I admit I've wondered, sometimes, if in becoming a writer I've allowed myself to travel too far down a rocky road that's only destined to get rockier or even disappear entirely. I can't imagine not writing but am I delusional to think I can make enough money to support myself by writing novels at a time when bookstores are disappearing, piracy is a chronic problem and the big publishers seem ever more like Hollywood studios in their choice of blockbuster material? I wrote that in past tense—wondered—as though I've finished turning the question over in my mind, but no, I still wonder. I wondered during the writing of My Beating Teenage and again during the novels I wrote after it. No doubt I will wonder again in the future (possibly even again and again and again) but I'm glad I didn't let that stop me from writing My Beating Teenage Heart and glad that very soon now it'll be finding its way out into the world. It's the most emotionally draining book I've ever written and while I think all my novels are both what people would term edgy while simultaneously wearing their hearts on their sleeves I believe that's most true of My Beating Teenage Heart.

I'm expecting revisions for my fifth book to arrive sometime Monday so I probably won't be posting on My Beating Teenage Heart's release day (the 27th) or the next little while, but you can catch up with the second week of my blog tour:

 Sunday, September 25: Hannah at Paperback Treasures (Character Book Picks)

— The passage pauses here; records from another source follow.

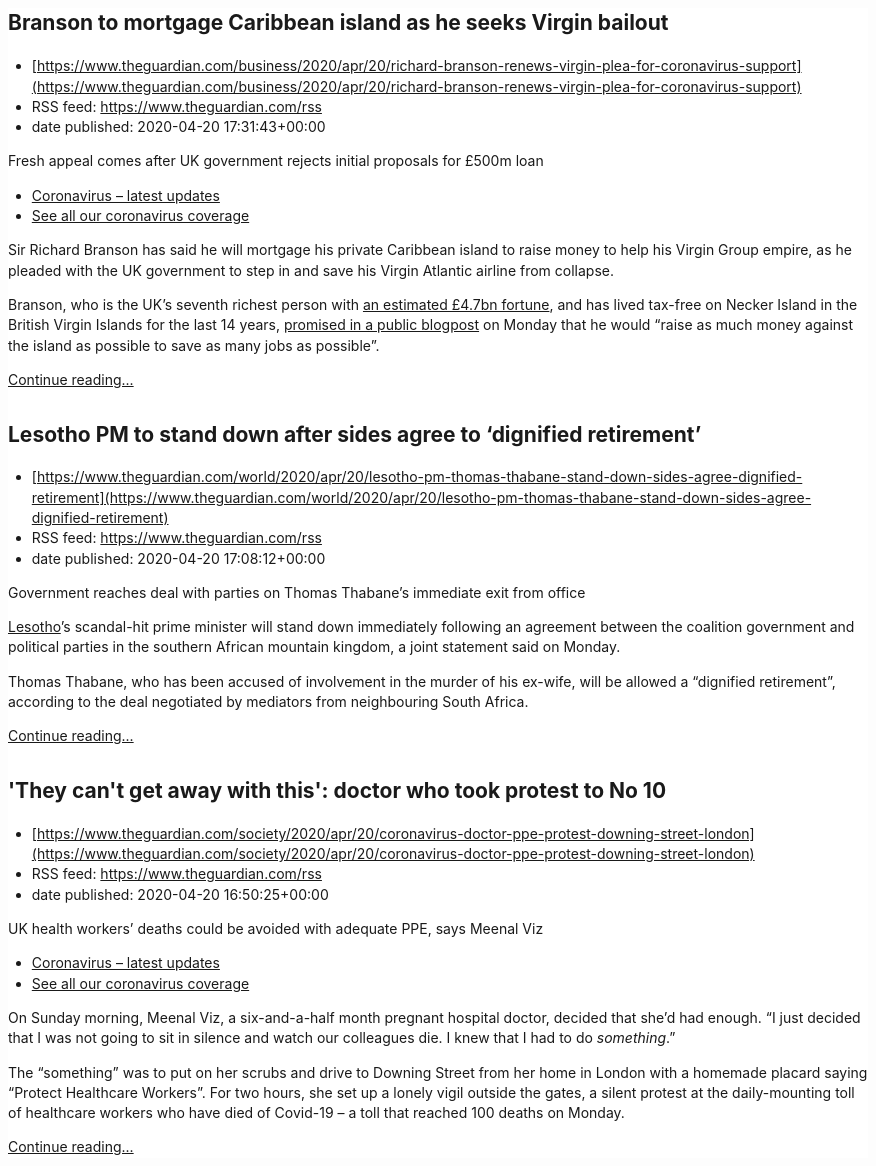 ## Branson to mortgage Caribbean island as he seeks Virgin bailout
 - [https://www.theguardian.com/business/2020/apr/20/richard-branson-renews-virgin-plea-for-coronavirus-support](https://www.theguardian.com/business/2020/apr/20/richard-branson-renews-virgin-plea-for-coronavirus-support)
 - RSS feed: https://www.theguardian.com/rss
 - date published: 2020-04-20 17:31:43+00:00

<p>Fresh appeal comes after UK government rejects initial proposals for £500m loan</p><ul><li><a href="https://www.theguardian.com/world/series/coronavirus-live/latest">Coronavirus – latest updates</a></li><li><a href="https://www.theguardian.com/world/coronavirus-outbreak">See all our coronavirus coverage</a></li></ul><p>Sir Richard Branson has said he will mortgage his private Caribbean island to raise money to help his Virgin Group empire, as he pleaded with the UK government to step in and save his Virgin Atlantic airline from collapse.</p><p>Branson, who is the UK’s seventh richest person with <a href="https://www.bloomberg.com/billionaires/profiles/richard-c-branson/">an estimated £4.7bn fortune</a>, and has lived tax-free on Necker Island in the British Virgin Islands for the last 14 years, <a href="https://www.virgin.com/richard-branson/open-letter-virgin-employees">promised in a public blogpost</a> on Monday that he would “raise as much money against the island as possible to save as many jobs as possible”.</p> <a href="https://www.theguardian.com/business/2020/apr/20/richard-branson-renews-virgin-plea-for-coronavirus-support">Continue reading...</a>

## Lesotho PM to stand down after sides agree to ‘dignified retirement’
 - [https://www.theguardian.com/world/2020/apr/20/lesotho-pm-thomas-thabane-stand-down-sides-agree-dignified-retirement](https://www.theguardian.com/world/2020/apr/20/lesotho-pm-thomas-thabane-stand-down-sides-agree-dignified-retirement)
 - RSS feed: https://www.theguardian.com/rss
 - date published: 2020-04-20 17:08:12+00:00

<p>Government reaches deal with parties on Thomas Thabane’s immediate exit from office</p><p><a href="https://www.theguardian.com/world/lesotho">Lesotho</a>’s scandal-hit prime minister will stand down immediately following an agreement between the coalition government and political parties in the southern African mountain kingdom, a joint statement said on Monday.</p><p>Thomas Thabane, who has been accused of involvement in the murder of his ex-wife, will be allowed a “dignified retirement”, according to the deal negotiated by mediators from neighbouring South Africa.</p> <a href="https://www.theguardian.com/world/2020/apr/20/lesotho-pm-thomas-thabane-stand-down-sides-agree-dignified-retirement">Continue reading...</a>

## 'They can't get away with this': doctor who took protest to No 10
 - [https://www.theguardian.com/society/2020/apr/20/coronavirus-doctor-ppe-protest-downing-street-london](https://www.theguardian.com/society/2020/apr/20/coronavirus-doctor-ppe-protest-downing-street-london)
 - RSS feed: https://www.theguardian.com/rss
 - date published: 2020-04-20 16:50:25+00:00

<p>UK health workers’ deaths could be avoided with adequate PPE, says Meenal Viz </p><ul><li><a href="https://www.theguardian.com/world/series/coronavirus-live/latest">Coronavirus – latest updates</a></li><li><a href="https://www.theguardian.com/world/coronavirus-outbreak">See all our coronavirus coverage</a></li></ul><p>On Sunday morning, Meenal Viz, a six-and-a-half month pregnant hospital doctor, decided that she’d had enough. “I just decided that I was not going to sit in silence and watch our colleagues die. I knew that I had to do <em>something</em>.”</p><p>The “something” was to put on her scrubs and drive to Downing Street from her home in London with a homemade placard saying “Protect Healthcare Workers”. For two hours, she set up a lonely vigil outside the gates, a silent protest at the daily-mounting toll of healthcare workers who have died of Covid-19 – a toll that reached 100 deaths on Monday.</p> <a href="https://www.theguardian.com/society/2020/apr/20/coronavirus-doctor-ppe-protest-downing-street-london">Continue reading...</a>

 Monday, September 26: Cyndi M at Dog Eared and Bookmarked (Author Interview w/ Music Line

 Tuesday, September 27: Kari at A Good Addiction (Character Interview: Breckon)

 Wednesday, September 28: Jen D at What's On the Bookshelf (Review)

 Thursday, September 29: Bailey at IB Book Blogging (Multicharacter Interview)

 Friday, September 30: Ashley B at Books from Bleh to Basically Amazing (Review)

If you're interested in checking out the songs I'd include on a playlist for My Beating Teenage Heart I have them posted here but the one I want to highlight today is one of my favourite songs from 2009—Geraldine by Glasvegas. I love this song to bits and, really, how many passionate rock songs about social workers do we hear? The lyrics absolutely fit the role Ashlyn comes to play in Breckon's life in My Beating Teenage Heart. I think many (if not most) of us need some kind of guiding and understanding voice/voices in our lives to get us through the hardest times. Sometimes we might be surprised who those people turn out to be. Sometimes they'll be close friends and family, other times teachers, social workers, therapists, religious figures, fellow members of support groups. And sometimes, we will be that voice for others.